Benim bildiğim tek gerçek geçmişimin, şanlı ordumun kanlarıyla bulanan, özgürlüğümüzün simgesi ay ve yıldızla şahlanan Türk bayrağımın vatanımın üzerinde dalgalanması. Bayrağımın esiri olmaya dünden razıyım ben. Biz o bayrağın hakkını nasıl verebiliriz diye düşünmek yerine, paylaşmakta zorlandığımız, oraya ulaşacağız diye söz savaşları vermekten asla yorulmadığımız o dönen koltuklara varabilme çabalarımız… Kabul insanoğluyuz biz; farklıyız. Farklı doğruları savunur, farklı açılardan bakarız, kimi zaman da çıkarları için savaşı, zorbalığı çare olarak gören topluluklar da olabiliyoruz. Özümüz diyorum Azizim… Atalarımız diyorum, kanlarımız diyorum, vatanı için ölüme giden gencecik bedenler diyorum…

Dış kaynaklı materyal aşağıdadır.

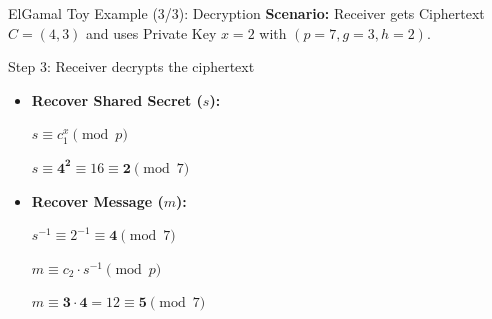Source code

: \documentclass[aspectratio=169, 10pt]{beamer}
\begin{document}
\begin{frame}{ElGamal Toy Example (3/3): Decryption}
    \textbf{Scenario:} Receiver gets Ciphertext $C = (4, 3)$ and uses Private Key $x = 2$ with $(p=7, g=3, h=2)$.
    
    \vspace{0.3cm}
    \begin{block}{Step 3: Receiver decrypts the ciphertext}
        \begin{itemize}
            \item \textbf{Recover Shared Secret ($s$):}
            \begin{center}
            $s \equiv c_1^x \pmod p$
            \end{center}
            \begin{center}
                $s \equiv \textbf{4}^{\textbf{2}} \equiv 16 \equiv \textbf{2} \pmod 7$
            \end{center}
            \vspace{0.2cm}
            \item \textbf{Recover Message ($m$):}
            \begin{center}
            $s^{-1} \equiv 2^{-1} \equiv \textbf{4} \pmod 7$                 
            \end{center}
            \begin{center}
            $m \equiv c_2 \cdot s^{-1} \pmod p$
            \end{center}
            \begin{center}
                $m \equiv \textbf{3} \cdot \textbf{4} = 12 \equiv \textbf{5} \pmod 7$
            \end{center}
        \end{itemize}
    \end{block}
\end{frame}
\end{document}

Onlar bilmiyorlar mıydı ya da geçmişte yok muydu çıkar ilişkileri de kendilerini vatan için, bayrak için yok saydılar? Hedefleri meydanlarda halka sesleniş değildi ki! Hiç birinin hedefi birer bürokrat adamı olmak için önlerine geleni ezmek değildi ki. O koltuğa oturmadan çok zaferlere koştular. Unvanları, şahsiyetleri belli olmadan vatan için tek yürek oldular. Bizlerin imkânları sınırsız ve kendi içimizde savaşarak siyaset yapıyor ve devlet kurmak için debeleniyoruz. Onlar; geçmişimiz, atalarımız imkânsızlıkta kendi içlerinde kendi yüreklerini birleştirerek bir bütün olarak devlet kurmuşlar, vatan kurtarmışlar… Peki, biz nereye gidiyoruz sizce? Siyaset yapacağız derken kendi kişisel ve inandığımız düşüncelerimizi, karşı tarafa empoze etmek için kendimizden geçmek nasıl bir anlayış ve davranış biçimine girer ki? Bak Azizim; siyasetle politikayı karıştırmamak gerekir ilk başta. Siyaset; doğruyu bulup onu uygulama anlamına taşıma sanatıdır. Politika ise; ikiyüzlülük ya da çok yüzlü olmaktır. Gözlemlediğim kadarıyla bu dünya; “Türkiye’de siyaseti yaparım ama politikayı da yapıştırırım yanına, hatta önüne koyar politika siyaseti derim” diyenlerin dünyası olmuş. Kin ve nefret duygularıyla yapılan siyaset çalışmalarında kimse kimseyi anlayamaz, bu asla mümkün de olmaz. Görüş ayrılıkları vatana yarar sağlamaz damla damla kan kaybetmemize sebep olur. Vatan için yapılan siyasette kişisel yönden ego tatmini olamaz. Toplumu yönlendirme amacı güdülen siyaset anlayışı, bu düşünceyle bireyleri olumlu ya da olumsuz yöntemleri kullanarak da geçirme çabası içine giren her türlü siyaset yolu mubah olamaz. Rabbime giden ibadet yolu birdir. Alternatif yollar sadece zaman kaybıdır. Konumuz bayrağımızın daimi dalgalanacağı vatanımızın selameti için yapılan siyaset kirliliğine dur demek gerekir. Hak ve adaleti doğru dağıtabilen ve bu düşüncenin kaybedilmemesinden geçen temiz zihniyetli insanların birlik ve beraberliğinin güçlerini birleştirmesi vatanımızın ihtiyacı olan tek yoldur.